=== WHAT YOU ARE ASKED TO DO ===
Determine how many lines in the records hold "checks", then give that number by itself.

(Saved data entries)
:::

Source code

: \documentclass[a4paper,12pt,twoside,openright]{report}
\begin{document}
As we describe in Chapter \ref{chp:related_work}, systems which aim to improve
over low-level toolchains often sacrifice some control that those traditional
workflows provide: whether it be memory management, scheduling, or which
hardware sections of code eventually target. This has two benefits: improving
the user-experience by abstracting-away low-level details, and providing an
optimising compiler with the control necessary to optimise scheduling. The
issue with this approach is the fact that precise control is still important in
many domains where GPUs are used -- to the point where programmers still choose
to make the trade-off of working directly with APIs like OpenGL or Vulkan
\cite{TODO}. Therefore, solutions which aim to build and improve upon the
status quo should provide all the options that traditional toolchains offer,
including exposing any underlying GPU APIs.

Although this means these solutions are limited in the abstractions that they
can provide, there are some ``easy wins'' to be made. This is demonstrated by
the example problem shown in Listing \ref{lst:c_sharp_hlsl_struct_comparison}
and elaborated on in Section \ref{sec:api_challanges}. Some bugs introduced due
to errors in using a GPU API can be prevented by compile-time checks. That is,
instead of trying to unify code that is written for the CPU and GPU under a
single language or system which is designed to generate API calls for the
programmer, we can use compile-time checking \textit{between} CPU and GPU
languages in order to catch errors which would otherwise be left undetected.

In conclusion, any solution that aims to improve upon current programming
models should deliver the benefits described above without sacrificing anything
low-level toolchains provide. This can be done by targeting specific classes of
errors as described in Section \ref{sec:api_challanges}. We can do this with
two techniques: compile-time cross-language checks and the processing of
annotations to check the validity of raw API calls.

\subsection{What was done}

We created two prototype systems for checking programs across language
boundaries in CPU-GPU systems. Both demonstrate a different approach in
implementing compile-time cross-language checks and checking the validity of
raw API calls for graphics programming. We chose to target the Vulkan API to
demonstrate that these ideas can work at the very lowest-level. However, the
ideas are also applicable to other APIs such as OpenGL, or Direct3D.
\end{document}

:::

=== YOUR RESPONSE ===
3